TRY IT: Having read the material, return every line of it exactly.

DATA PROVIDED:
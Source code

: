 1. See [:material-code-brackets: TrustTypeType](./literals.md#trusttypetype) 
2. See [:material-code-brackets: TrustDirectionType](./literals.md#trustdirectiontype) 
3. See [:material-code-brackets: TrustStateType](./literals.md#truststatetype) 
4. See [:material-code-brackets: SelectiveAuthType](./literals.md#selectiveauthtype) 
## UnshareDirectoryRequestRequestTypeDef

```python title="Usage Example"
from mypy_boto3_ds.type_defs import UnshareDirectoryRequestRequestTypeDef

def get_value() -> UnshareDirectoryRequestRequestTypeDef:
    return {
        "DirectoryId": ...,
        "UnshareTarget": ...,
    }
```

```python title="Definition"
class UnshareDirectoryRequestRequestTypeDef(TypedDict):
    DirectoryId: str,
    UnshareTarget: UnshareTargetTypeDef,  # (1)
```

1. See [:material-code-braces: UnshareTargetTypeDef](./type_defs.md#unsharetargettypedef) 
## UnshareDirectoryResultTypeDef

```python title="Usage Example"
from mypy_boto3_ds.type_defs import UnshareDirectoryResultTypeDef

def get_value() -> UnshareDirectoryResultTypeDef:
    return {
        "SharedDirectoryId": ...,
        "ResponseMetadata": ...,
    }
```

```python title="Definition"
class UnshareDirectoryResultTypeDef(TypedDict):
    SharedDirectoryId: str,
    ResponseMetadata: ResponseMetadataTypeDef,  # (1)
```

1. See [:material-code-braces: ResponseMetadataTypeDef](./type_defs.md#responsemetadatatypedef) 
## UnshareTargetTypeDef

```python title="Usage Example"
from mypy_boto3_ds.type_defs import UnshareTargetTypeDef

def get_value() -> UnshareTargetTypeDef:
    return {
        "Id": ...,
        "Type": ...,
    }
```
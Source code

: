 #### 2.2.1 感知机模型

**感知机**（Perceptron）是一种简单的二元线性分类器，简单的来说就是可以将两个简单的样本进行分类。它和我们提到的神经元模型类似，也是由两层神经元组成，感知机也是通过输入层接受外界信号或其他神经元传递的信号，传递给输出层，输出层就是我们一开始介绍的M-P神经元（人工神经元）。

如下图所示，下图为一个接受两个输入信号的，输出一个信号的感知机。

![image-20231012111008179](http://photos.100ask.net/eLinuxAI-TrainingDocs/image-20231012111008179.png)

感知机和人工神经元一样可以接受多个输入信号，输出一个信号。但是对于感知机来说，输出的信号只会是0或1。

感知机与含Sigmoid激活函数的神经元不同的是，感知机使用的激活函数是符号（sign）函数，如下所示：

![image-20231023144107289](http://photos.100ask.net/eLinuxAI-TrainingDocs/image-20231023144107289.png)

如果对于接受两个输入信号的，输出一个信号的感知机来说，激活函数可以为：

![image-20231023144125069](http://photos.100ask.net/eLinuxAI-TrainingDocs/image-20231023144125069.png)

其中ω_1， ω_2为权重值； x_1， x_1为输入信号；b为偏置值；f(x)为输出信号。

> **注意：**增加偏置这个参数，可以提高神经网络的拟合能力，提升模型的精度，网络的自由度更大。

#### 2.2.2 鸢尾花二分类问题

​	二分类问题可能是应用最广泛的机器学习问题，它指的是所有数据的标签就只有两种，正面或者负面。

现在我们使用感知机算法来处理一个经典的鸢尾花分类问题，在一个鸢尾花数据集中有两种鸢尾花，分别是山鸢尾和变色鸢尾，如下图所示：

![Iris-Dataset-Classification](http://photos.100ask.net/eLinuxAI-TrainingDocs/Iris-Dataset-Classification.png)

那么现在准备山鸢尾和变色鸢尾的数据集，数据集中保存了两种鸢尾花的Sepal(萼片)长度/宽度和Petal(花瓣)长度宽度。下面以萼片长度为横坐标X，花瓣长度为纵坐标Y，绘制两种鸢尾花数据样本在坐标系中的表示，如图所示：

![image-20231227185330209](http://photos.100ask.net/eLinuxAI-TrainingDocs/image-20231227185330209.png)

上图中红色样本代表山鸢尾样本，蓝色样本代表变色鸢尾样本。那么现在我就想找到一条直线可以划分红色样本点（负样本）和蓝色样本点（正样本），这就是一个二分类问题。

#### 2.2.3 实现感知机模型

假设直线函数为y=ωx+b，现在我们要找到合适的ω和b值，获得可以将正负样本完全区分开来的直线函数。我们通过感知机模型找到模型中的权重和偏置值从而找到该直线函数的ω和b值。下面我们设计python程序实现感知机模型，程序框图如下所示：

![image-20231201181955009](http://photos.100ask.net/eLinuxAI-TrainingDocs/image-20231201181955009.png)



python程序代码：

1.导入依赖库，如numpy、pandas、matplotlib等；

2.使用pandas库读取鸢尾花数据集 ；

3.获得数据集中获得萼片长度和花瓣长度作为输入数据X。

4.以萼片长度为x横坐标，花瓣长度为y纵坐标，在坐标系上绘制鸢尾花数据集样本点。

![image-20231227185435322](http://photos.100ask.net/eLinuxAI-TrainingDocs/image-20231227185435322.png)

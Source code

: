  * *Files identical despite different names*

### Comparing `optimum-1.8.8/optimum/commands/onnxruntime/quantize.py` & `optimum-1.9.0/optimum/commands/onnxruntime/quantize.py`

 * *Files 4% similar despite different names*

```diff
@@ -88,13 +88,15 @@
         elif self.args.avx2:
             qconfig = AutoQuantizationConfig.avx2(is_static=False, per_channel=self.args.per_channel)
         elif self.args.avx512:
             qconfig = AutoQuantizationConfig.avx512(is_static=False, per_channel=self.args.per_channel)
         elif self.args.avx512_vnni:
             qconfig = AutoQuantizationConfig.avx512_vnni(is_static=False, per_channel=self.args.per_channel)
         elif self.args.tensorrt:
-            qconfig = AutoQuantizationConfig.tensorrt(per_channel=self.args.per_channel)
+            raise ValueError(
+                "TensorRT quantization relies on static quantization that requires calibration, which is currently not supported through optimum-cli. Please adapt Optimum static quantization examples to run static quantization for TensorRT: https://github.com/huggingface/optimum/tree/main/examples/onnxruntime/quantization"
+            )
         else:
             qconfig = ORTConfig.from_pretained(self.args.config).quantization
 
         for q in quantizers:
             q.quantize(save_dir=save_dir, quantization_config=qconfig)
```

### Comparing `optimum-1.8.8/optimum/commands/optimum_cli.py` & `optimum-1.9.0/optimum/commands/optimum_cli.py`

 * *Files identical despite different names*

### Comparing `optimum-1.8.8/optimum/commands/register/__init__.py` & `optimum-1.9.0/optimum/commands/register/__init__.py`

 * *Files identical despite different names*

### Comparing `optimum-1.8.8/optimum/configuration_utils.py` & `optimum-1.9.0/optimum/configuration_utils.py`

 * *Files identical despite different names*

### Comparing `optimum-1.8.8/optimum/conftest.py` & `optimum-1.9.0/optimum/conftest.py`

WRITTEN RESPONSE:
Source code

: 1. See [:material-code-brackets: TrustTypeType](./literals.md#trusttypetype) 
2. See [:material-code-brackets: TrustDirectionType](./literals.md#trustdirectiontype) 
3. See [:material-code-brackets: TrustStateType](./literals.md#truststatetype) 
4. See [:material-code-brackets: SelectiveAuthType](./literals.md#selectiveauthtype) 
## UnshareDirectoryRequestRequestTypeDef

```python title="Usage Example"
from mypy_boto3_ds.type_defs import UnshareDirectoryRequestRequestTypeDef

def get_value() -> UnshareDirectoryRequestRequestTypeDef:
    return {
        "DirectoryId": ...,
        "UnshareTarget": ...,
    }
```

```python title="Definition"
class UnshareDirectoryRequestRequestTypeDef(TypedDict):
    DirectoryId: str,
    UnshareTarget: UnshareTargetTypeDef,  # (1)
```

1. See [:material-code-braces: UnshareTargetTypeDef](./type_defs.md#unsharetargettypedef) 
## UnshareDirectoryResultTypeDef

```python title="Usage Example"
from mypy_boto3_ds.type_defs import UnshareDirectoryResultTypeDef

def get_value() -> UnshareDirectoryResultTypeDef:
    return {
        "SharedDirectoryId": ...,
        "ResponseMetadata": ...,
    }
```

```python title="Definition"
class UnshareDirectoryResultTypeDef(TypedDict):
    SharedDirectoryId: str,
    ResponseMetadata: ResponseMetadataTypeDef,  # (1)
```

1. See [:material-code-braces: ResponseMetadataTypeDef](./type_defs.md#responsemetadatatypedef) 
## UnshareTargetTypeDef

```python title="Usage Example"
from mypy_boto3_ds.type_defs import UnshareTargetTypeDef

def get_value() -> UnshareTargetTypeDef:
    return {
        "Id": ...,
        "Type": ...,
    }
```
Source code

: #### 2.2.1 感知机模型

**感知机**（Perceptron）是一种简单的二元线性分类器，简单的来说就是可以将两个简单的样本进行分类。它和我们提到的神经元模型类似，也是由两层神经元组成，感知机也是通过输入层接受外界信号或其他神经元传递的信号，传递给输出层，输出层就是我们一开始介绍的M-P神经元（人工神经元）。

如下图所示，下图为一个接受两个输入信号的，输出一个信号的感知机。

![image-20231012111008179](http://photos.100ask.net/eLinuxAI-TrainingDocs/image-20231012111008179.png)

感知机和人工神经元一样可以接受多个输入信号，输出一个信号。但是对于感知机来说，输出的信号只会是0或1。

感知机与含Sigmoid激活函数的神经元不同的是，感知机使用的激活函数是符号（sign）函数，如下所示：

![image-20231023144107289](http://photos.100ask.net/eLinuxAI-TrainingDocs/image-20231023144107289.png)

如果对于接受两个输入信号的，输出一个信号的感知机来说，激活函数可以为：

![image-20231023144125069](http://photos.100ask.net/eLinuxAI-TrainingDocs/image-20231023144125069.png)

其中ω_1， ω_2为权重值； x_1， x_1为输入信号；b为偏置值；f(x)为输出信号。

> **注意：**增加偏置这个参数，可以提高神经网络的拟合能力，提升模型的精度，网络的自由度更大。

#### 2.2.2 鸢尾花二分类问题

​	二分类问题可能是应用最广泛的机器学习问题，它指的是所有数据的标签就只有两种，正面或者负面。

现在我们使用感知机算法来处理一个经典的鸢尾花分类问题，在一个鸢尾花数据集中有两种鸢尾花，分别是山鸢尾和变色鸢尾，如下图所示：

![Iris-Dataset-Classification](http://photos.100ask.net/eLinuxAI-TrainingDocs/Iris-Dataset-Classification.png)

那么现在准备山鸢尾和变色鸢尾的数据集，数据集中保存了两种鸢尾花的Sepal(萼片)长度/宽度和Petal(花瓣)长度宽度。下面以萼片长度为横坐标X，花瓣长度为纵坐标Y，绘制两种鸢尾花数据样本在坐标系中的表示，如图所示：

![image-20231227185330209](http://photos.100ask.net/eLinuxAI-TrainingDocs/image-20231227185330209.png)

上图中红色样本代表山鸢尾样本，蓝色样本代表变色鸢尾样本。那么现在我就想找到一条直线可以划分红色样本点（负样本）和蓝色样本点（正样本），这就是一个二分类问题。

#### 2.2.3 实现感知机模型

假设直线函数为y=ωx+b，现在我们要找到合适的ω和b值，获得可以将正负样本完全区分开来的直线函数。我们通过感知机模型找到模型中的权重和偏置值从而找到该直线函数的ω和b值。下面我们设计python程序实现感知机模型，程序框图如下所示：

![image-20231201181955009](http://photos.100ask.net/eLinuxAI-TrainingDocs/image-20231201181955009.png)



python程序代码：

1.导入依赖库，如numpy、pandas、matplotlib等；

2.使用pandas库读取鸢尾花数据集 ；

3.获得数据集中获得萼片长度和花瓣长度作为输入数据X。

4.以萼片长度为x横坐标，花瓣长度为y纵坐标，在坐标系上绘制鸢尾花数据集样本点。

![image-20231227185435322](http://photos.100ask.net/eLinuxAI-TrainingDocs/image-20231227185435322.png)

Source code

:  * *Files identical despite different names*

### Comparing `optimum-1.8.8/optimum/commands/onnxruntime/quantize.py` & `optimum-1.9.0/optimum/commands/onnxruntime/quantize.py`

 * *Files 4% similar despite different names*

```diff
@@ -88,13 +88,15 @@
         elif self.args.avx2:
             qconfig = AutoQuantizationConfig.avx2(is_static=False, per_channel=self.args.per_channel)
         elif self.args.avx512:
             qconfig = AutoQuantizationConfig.avx512(is_static=False, per_channel=self.args.per_channel)
         elif self.args.avx512_vnni:
             qconfig = AutoQuantizationConfig.avx512_vnni(is_static=False, per_channel=self.args.per_channel)
         elif self.args.tensorrt:
-            qconfig = AutoQuantizationConfig.tensorrt(per_channel=self.args.per_channel)
+            raise ValueError(
+                "TensorRT quantization relies on static quantization that requires calibration, which is currently not supported through optimum-cli. Please adapt Optimum static quantization examples to run static quantization for TensorRT: https://github.com/huggingface/optimum/tree/main/examples/onnxruntime/quantization"
+            )
         else:
             qconfig = ORTConfig.from_pretained(self.args.config).quantization
 
         for q in quantizers:
             q.quantize(save_dir=save_dir, quantization_config=qconfig)
```

### Comparing `optimum-1.8.8/optimum/commands/optimum_cli.py` & `optimum-1.9.0/optimum/commands/optimum_cli.py`

 * *Files identical despite different names*

### Comparing `optimum-1.8.8/optimum/commands/register/__init__.py` & `optimum-1.9.0/optimum/commands/register/__init__.py`

 * *Files identical despite different names*

### Comparing `optimum-1.8.8/optimum/configuration_utils.py` & `optimum-1.9.0/optimum/configuration_utils.py`

 * *Files identical despite different names*

### Comparing `optimum-1.8.8/optimum/conftest.py` & `optimum-1.9.0/optimum/conftest.py`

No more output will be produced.